(Excerpted data Opens)

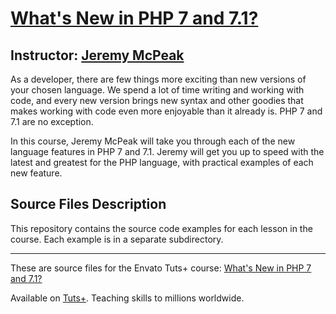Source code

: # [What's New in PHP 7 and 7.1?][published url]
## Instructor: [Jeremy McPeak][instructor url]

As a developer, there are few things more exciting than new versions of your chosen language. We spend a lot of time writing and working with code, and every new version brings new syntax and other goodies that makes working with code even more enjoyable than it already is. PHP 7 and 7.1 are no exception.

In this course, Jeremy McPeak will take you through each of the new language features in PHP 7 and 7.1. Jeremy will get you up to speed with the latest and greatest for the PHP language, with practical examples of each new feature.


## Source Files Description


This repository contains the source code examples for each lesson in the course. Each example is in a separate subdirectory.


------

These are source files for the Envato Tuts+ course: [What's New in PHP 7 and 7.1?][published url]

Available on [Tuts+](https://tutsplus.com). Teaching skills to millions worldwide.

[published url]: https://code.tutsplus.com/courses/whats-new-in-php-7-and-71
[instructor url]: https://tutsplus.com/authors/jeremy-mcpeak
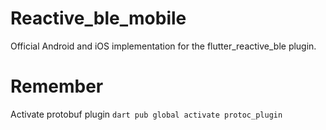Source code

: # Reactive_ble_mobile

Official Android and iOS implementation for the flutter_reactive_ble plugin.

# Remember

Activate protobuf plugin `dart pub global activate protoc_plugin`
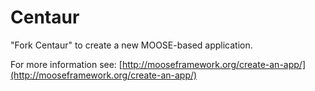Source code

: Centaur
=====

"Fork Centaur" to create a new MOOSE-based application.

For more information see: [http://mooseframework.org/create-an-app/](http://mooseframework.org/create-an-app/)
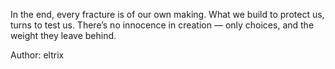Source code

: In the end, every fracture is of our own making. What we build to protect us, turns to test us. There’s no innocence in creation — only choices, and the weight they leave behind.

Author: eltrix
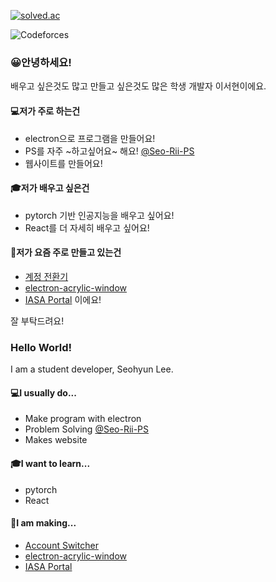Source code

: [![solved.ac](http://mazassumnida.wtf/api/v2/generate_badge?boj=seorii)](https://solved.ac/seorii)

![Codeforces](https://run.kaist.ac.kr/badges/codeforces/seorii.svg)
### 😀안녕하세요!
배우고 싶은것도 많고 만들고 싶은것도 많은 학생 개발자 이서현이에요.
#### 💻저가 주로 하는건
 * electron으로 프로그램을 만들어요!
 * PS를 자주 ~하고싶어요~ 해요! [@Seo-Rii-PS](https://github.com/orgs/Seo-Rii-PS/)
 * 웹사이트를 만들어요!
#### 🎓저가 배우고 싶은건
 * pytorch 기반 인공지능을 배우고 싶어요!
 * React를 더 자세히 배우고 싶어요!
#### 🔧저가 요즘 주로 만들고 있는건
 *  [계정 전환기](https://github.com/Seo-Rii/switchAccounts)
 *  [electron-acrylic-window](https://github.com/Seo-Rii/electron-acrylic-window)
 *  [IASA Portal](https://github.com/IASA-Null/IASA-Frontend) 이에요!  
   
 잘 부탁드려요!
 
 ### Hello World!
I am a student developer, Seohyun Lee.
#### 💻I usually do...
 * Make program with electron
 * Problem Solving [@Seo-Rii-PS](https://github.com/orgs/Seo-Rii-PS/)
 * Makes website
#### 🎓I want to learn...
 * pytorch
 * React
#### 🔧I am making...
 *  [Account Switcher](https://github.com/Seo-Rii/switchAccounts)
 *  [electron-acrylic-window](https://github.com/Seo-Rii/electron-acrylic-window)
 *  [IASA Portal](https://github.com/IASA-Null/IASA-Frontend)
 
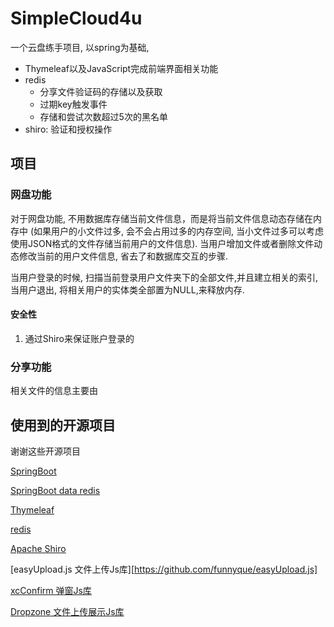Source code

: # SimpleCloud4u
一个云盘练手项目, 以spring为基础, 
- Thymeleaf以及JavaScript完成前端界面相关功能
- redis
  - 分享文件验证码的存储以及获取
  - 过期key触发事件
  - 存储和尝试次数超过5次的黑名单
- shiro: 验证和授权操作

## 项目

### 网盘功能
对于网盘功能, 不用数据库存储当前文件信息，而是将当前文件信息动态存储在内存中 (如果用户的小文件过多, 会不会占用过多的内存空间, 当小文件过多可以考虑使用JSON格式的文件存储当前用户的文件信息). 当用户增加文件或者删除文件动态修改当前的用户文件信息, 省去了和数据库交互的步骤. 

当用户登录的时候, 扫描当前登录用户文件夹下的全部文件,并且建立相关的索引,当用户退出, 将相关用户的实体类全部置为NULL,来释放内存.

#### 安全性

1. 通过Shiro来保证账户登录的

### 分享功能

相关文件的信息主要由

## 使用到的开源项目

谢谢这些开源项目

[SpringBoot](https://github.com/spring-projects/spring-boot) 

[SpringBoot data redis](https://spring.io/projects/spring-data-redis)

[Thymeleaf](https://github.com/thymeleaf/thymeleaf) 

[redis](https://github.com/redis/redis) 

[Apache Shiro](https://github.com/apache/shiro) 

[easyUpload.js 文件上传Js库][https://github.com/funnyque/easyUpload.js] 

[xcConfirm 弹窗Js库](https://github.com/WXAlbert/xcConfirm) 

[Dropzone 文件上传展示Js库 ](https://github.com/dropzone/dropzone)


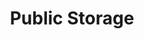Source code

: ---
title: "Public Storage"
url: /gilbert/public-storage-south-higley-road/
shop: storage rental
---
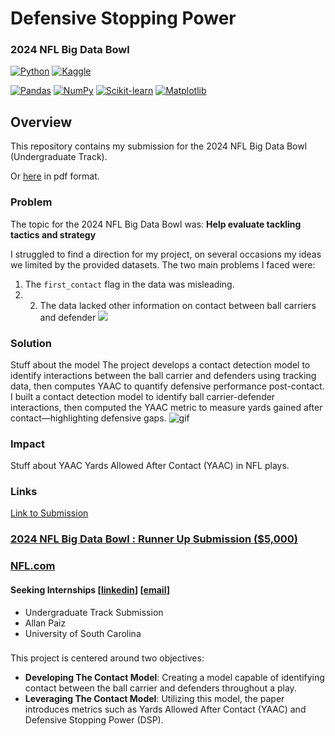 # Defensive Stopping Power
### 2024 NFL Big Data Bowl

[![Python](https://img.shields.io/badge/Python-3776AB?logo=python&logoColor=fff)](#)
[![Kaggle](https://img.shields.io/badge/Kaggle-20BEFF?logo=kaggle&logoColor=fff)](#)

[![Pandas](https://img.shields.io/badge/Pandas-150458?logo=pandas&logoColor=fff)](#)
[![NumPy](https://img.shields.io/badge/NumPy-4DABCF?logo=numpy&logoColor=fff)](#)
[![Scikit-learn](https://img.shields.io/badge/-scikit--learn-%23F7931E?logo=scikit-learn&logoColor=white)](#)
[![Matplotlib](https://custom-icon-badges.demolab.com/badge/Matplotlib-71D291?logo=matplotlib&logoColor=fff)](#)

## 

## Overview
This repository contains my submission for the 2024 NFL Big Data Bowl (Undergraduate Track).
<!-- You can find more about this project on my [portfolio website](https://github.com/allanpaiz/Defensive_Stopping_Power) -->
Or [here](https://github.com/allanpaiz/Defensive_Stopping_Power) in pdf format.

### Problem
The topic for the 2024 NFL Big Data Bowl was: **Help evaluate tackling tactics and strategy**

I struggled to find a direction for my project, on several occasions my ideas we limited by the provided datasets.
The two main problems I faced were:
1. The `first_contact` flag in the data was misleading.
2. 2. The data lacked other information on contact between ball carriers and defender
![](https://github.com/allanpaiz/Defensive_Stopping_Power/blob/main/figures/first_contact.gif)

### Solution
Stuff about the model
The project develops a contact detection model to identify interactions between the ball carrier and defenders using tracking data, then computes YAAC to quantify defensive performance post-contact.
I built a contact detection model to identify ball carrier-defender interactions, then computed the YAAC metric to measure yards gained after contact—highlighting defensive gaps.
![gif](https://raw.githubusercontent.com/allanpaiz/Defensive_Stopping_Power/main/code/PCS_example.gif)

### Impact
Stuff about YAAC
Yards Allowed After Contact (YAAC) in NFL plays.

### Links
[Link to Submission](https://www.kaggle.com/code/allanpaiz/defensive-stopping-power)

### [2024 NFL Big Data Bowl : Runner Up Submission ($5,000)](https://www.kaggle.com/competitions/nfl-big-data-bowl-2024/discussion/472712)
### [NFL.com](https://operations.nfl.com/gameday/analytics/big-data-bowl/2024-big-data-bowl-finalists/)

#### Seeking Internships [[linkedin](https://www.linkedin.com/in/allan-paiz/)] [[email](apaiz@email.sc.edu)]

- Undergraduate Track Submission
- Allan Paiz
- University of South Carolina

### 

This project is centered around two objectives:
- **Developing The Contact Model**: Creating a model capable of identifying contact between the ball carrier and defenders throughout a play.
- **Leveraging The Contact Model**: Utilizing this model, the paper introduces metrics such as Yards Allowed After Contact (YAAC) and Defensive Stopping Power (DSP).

(Excerpted data Closes)

> [Task instructions]: Search the data for the string "create" and copy every line where it appears.

> [Solution]:
"Fork Centaur" to create a new MOOSE-based application.
For more information see: [http://mooseframework.org/create-an-app/](http://mooseframework.org/create-an-app/)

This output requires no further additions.